> _Task prompt_
Pull every line with "overview" from the data below and copy it.

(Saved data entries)
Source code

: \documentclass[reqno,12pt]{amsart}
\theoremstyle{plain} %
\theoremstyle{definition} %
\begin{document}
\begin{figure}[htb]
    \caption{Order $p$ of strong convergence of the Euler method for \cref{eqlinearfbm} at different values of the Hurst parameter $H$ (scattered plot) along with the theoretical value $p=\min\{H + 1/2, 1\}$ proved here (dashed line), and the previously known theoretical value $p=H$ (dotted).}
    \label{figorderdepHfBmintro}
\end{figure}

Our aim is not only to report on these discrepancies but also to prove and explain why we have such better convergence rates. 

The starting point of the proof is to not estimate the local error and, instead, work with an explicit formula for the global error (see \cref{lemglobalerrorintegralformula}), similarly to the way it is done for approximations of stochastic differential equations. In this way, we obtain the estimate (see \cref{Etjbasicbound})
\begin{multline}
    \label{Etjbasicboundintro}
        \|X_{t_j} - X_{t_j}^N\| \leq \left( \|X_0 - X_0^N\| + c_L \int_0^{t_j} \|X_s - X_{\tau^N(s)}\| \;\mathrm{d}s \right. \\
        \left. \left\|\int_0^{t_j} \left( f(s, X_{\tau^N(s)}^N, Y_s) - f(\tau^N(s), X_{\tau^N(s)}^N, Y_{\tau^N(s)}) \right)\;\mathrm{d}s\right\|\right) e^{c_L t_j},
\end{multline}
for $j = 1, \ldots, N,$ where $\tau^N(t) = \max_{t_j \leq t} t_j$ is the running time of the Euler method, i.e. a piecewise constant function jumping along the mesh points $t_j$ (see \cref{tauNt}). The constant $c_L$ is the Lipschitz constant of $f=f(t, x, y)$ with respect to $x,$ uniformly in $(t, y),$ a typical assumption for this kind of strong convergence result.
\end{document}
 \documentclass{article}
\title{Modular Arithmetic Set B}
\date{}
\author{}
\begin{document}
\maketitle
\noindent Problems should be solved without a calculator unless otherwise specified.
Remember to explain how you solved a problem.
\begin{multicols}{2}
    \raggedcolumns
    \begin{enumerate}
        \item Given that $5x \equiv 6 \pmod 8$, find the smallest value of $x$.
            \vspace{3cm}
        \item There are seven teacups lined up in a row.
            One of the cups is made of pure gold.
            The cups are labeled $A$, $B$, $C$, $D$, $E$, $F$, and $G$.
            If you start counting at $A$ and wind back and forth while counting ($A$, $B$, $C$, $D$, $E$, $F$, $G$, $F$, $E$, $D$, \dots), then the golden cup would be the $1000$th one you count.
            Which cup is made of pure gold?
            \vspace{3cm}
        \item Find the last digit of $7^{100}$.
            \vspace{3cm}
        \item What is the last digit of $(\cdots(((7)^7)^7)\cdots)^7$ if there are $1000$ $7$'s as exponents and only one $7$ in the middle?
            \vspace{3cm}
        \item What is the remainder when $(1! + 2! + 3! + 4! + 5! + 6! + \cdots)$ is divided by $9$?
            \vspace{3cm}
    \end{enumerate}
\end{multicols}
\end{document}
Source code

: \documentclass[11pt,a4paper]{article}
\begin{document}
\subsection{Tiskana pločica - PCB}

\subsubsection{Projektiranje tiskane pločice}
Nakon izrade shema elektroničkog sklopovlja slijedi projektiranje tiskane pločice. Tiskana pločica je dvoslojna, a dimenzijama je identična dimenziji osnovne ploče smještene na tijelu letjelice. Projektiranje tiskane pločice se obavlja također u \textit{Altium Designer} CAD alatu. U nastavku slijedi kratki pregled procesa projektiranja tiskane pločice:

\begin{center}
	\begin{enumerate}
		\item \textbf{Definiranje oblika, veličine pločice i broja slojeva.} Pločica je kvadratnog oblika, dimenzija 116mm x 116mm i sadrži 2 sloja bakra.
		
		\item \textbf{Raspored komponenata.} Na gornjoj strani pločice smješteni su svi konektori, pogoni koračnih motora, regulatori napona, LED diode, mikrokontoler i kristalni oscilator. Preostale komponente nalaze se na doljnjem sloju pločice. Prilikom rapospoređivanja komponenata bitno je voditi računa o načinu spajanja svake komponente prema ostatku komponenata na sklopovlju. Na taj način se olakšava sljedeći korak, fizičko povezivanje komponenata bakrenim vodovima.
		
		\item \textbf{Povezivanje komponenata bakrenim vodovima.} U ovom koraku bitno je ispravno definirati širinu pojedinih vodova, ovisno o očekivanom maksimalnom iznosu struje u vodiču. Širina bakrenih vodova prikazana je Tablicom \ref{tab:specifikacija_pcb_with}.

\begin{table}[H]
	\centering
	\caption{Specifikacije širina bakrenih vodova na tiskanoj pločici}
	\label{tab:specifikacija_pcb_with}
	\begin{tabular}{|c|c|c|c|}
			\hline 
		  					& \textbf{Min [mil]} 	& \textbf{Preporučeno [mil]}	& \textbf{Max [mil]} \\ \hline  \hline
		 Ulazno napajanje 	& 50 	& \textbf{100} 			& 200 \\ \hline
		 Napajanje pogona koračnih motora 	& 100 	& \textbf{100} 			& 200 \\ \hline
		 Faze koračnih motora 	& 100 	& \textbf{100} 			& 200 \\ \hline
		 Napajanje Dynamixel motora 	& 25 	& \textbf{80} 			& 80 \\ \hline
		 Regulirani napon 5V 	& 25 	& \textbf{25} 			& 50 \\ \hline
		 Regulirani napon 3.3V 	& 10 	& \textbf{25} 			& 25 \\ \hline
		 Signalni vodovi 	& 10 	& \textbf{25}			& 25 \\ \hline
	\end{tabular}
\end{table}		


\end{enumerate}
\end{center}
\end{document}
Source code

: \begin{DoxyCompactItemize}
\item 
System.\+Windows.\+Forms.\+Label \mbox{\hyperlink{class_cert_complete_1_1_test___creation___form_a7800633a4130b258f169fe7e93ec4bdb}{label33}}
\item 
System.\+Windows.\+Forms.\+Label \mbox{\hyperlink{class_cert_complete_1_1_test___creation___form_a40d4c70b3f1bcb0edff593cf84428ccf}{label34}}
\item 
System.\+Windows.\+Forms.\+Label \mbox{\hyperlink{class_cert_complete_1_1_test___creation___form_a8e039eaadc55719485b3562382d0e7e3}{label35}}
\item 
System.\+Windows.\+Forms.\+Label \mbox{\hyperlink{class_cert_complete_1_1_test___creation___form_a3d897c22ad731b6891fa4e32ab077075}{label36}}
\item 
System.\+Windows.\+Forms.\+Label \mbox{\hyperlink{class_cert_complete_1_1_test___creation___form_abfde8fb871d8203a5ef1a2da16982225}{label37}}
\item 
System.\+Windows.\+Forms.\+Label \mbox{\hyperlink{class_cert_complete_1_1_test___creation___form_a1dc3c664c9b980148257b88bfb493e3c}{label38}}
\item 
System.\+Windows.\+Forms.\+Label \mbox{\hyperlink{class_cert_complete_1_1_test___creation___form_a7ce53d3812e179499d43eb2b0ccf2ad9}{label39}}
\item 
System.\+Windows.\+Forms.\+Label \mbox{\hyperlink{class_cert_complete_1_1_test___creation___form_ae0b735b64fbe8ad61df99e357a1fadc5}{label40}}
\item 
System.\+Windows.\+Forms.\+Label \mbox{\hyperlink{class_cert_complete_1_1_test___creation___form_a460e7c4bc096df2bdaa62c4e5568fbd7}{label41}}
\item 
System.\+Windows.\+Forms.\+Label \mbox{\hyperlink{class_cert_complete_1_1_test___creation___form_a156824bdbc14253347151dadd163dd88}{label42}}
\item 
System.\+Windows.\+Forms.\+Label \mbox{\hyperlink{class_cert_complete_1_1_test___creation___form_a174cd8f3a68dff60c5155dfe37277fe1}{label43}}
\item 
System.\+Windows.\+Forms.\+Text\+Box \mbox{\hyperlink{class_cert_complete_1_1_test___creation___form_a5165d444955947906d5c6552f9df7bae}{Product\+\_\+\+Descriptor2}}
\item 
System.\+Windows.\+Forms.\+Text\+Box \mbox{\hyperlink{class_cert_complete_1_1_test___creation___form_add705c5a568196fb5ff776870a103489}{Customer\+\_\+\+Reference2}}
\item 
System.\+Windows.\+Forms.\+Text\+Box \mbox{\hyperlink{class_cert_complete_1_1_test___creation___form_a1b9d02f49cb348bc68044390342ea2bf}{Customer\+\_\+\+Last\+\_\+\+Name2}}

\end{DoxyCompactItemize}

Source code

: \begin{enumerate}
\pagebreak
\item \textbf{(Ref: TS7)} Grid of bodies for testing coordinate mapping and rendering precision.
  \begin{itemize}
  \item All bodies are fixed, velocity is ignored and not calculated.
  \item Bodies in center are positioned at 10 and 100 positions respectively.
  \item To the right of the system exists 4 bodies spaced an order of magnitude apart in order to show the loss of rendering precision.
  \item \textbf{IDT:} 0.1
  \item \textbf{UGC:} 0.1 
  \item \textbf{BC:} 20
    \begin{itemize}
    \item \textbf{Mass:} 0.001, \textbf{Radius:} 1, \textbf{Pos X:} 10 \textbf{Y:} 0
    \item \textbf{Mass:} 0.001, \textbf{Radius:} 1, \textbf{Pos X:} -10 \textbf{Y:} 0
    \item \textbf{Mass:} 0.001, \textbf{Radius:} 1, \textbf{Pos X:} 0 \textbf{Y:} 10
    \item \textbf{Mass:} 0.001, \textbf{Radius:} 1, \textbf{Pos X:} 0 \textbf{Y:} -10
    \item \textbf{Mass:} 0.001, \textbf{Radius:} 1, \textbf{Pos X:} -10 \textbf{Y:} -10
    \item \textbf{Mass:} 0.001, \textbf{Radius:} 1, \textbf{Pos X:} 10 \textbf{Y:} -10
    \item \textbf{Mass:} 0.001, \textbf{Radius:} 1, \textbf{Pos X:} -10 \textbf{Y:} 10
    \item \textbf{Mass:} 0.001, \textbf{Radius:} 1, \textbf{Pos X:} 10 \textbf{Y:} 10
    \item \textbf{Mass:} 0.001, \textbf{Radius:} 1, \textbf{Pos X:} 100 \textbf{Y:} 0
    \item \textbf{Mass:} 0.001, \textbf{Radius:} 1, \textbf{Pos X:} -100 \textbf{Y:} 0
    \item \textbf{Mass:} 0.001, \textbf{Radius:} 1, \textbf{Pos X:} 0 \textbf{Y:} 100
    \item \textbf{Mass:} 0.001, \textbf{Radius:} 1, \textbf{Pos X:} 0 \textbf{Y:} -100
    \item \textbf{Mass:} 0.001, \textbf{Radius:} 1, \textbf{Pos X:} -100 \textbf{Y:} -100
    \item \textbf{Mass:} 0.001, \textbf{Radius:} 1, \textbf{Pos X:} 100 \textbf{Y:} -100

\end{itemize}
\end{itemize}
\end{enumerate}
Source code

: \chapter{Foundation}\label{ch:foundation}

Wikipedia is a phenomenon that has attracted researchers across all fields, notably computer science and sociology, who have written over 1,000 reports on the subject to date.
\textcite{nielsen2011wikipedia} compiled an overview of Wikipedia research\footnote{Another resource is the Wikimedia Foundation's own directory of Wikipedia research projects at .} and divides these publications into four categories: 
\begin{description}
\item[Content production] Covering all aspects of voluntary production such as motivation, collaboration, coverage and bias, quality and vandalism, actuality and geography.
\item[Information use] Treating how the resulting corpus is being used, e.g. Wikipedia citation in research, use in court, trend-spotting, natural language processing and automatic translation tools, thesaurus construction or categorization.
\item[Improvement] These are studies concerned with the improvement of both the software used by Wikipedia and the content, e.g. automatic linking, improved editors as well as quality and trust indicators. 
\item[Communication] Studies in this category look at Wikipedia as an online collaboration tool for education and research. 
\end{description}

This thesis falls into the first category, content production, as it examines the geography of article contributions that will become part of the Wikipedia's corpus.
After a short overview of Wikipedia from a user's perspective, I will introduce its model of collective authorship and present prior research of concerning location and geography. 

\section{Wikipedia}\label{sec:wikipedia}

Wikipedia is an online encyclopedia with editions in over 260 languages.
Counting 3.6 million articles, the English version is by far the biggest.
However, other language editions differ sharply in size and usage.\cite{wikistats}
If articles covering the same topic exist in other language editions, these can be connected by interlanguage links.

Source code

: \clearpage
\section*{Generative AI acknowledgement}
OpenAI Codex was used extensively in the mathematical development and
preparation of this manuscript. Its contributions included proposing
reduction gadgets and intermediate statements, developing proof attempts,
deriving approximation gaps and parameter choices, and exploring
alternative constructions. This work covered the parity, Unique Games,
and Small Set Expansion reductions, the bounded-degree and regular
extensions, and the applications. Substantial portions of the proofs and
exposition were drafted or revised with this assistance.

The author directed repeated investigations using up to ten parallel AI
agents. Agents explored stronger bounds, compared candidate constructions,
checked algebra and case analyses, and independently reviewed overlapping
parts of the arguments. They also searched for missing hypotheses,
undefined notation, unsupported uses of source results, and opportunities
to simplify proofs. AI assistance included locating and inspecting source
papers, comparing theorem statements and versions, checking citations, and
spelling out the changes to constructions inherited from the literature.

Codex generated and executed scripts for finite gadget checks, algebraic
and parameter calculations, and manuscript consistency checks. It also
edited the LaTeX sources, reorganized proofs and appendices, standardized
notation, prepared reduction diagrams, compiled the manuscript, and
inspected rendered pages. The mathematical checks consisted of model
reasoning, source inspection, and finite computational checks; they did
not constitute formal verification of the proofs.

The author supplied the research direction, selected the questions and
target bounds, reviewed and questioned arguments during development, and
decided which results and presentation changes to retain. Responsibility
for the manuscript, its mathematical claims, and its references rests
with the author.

> _Final answer_
\textcite{nielsen2011wikipedia} compiled an overview of Wikipedia research\footnote{Another resource is the Wikimedia Foundation's own directory of Wikipedia research projects at .} and divides these publications into four categories: 
After a short overview of Wikipedia from a user's perspective, I will introduce its model of collective authorship and present prior research of concerning location and geography. 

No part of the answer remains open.